- Spanish film poster
- Directed by: Tulio Demicheli
- Screenplay by: Pedro Mario Herrero; Mario Di Nardo;
- Starring: George Hilton; Anita Strindberg; Luciana Paluzzi; Fernando Rey;
- Cinematography: Manuel Rojas
- Edited by: Angel Serrano
- Music by: Franco Micalizzi
- Production companies: B.R.C.; Tecisa;
- Release date: 24 March 1972 (Spain);
- Countries: Italy; Spain;

= The Two Faces of Fear =

1972 film

The Two Faces of Fear (I Due Volti della Paura) is a film directed by Tulio Demicheli. The film is an Italian and Spanish co-production between the Rome based company B.R.C. and Tecisa a Madrid based company.

==Cast==
- George Hilton as Dr. Roberto Carli
- Fernando Rey as Inspector Nardi
- Luciana Paluzzi as Elena Carli
- Anita Strindberg as Dr. Paola Lombardi
- Manuel Zarzo as Félix, Nardi's assistant
- Luis Dávila as Dr. Michele Azzini
- Eduardo Fajardo as Luisi
- Antonio del Real as Dr.
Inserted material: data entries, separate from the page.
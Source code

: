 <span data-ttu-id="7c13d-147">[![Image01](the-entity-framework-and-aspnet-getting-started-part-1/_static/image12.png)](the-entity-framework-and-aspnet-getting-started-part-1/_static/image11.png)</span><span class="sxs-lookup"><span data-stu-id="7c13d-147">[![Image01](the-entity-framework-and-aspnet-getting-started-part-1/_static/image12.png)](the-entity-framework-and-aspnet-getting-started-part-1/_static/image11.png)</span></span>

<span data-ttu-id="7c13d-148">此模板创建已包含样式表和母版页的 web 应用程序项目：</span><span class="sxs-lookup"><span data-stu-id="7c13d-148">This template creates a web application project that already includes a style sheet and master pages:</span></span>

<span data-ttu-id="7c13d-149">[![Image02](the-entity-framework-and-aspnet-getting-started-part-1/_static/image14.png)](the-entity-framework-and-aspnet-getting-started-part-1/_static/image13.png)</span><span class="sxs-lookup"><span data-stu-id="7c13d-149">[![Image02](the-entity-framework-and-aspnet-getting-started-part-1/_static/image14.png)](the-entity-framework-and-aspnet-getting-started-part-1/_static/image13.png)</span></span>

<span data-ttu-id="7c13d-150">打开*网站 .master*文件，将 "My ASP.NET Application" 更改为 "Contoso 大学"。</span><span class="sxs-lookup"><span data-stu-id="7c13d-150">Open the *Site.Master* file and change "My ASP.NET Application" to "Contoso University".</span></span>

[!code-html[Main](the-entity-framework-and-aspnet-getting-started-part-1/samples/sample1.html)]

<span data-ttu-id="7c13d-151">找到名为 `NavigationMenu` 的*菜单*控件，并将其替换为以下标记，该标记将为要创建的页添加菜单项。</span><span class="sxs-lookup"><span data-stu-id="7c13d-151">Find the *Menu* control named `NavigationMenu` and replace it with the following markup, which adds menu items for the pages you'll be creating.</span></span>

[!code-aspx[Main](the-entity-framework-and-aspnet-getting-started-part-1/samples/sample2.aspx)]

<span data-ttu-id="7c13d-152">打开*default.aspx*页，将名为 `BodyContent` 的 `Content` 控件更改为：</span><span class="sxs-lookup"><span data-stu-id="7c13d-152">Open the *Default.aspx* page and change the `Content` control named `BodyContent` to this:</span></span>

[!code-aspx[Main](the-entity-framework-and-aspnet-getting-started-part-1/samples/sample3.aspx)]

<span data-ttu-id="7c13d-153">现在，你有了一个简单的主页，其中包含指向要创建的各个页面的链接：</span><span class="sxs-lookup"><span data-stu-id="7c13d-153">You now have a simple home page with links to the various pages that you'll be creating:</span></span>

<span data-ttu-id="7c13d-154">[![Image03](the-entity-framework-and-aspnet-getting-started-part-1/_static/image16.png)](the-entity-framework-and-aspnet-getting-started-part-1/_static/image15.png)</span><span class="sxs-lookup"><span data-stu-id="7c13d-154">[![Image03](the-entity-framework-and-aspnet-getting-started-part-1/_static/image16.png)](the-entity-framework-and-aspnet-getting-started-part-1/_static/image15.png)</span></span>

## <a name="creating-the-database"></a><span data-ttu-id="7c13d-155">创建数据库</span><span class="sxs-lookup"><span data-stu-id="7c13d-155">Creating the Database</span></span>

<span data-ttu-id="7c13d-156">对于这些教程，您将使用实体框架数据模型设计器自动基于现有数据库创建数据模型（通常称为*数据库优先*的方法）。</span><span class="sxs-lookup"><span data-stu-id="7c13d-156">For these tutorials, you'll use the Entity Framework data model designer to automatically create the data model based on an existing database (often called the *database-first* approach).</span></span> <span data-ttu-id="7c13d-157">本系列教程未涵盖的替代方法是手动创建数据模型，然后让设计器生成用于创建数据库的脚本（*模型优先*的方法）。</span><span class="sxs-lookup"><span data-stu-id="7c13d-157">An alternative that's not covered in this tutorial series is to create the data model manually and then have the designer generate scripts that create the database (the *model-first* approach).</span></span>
Michele Azzini
- Teresa Guayda González as Maria

==Release==
The Two Faces of Fear was distributed in Spain on 24 March 1972. It grossed a contemporary value of 81,001.29 Euro with admissions of 396,942 in Spain.

==Reception==
From contemporary reviews, David McGillivray reviewed an 88 minute dubbed version in the Monthly Film Bulletin. McGillivray stated that "Apart from one taut and reasonably well played sequence in which a woman-convinced that her husband is about to murder her on the operating table-pleads for understanding as she succumbs to the anaesthetic, this routine and underdeveloped thriller consists of little more than bits of badly tied wrapping." McGillivray also stated that the film had "expressionless dubbing".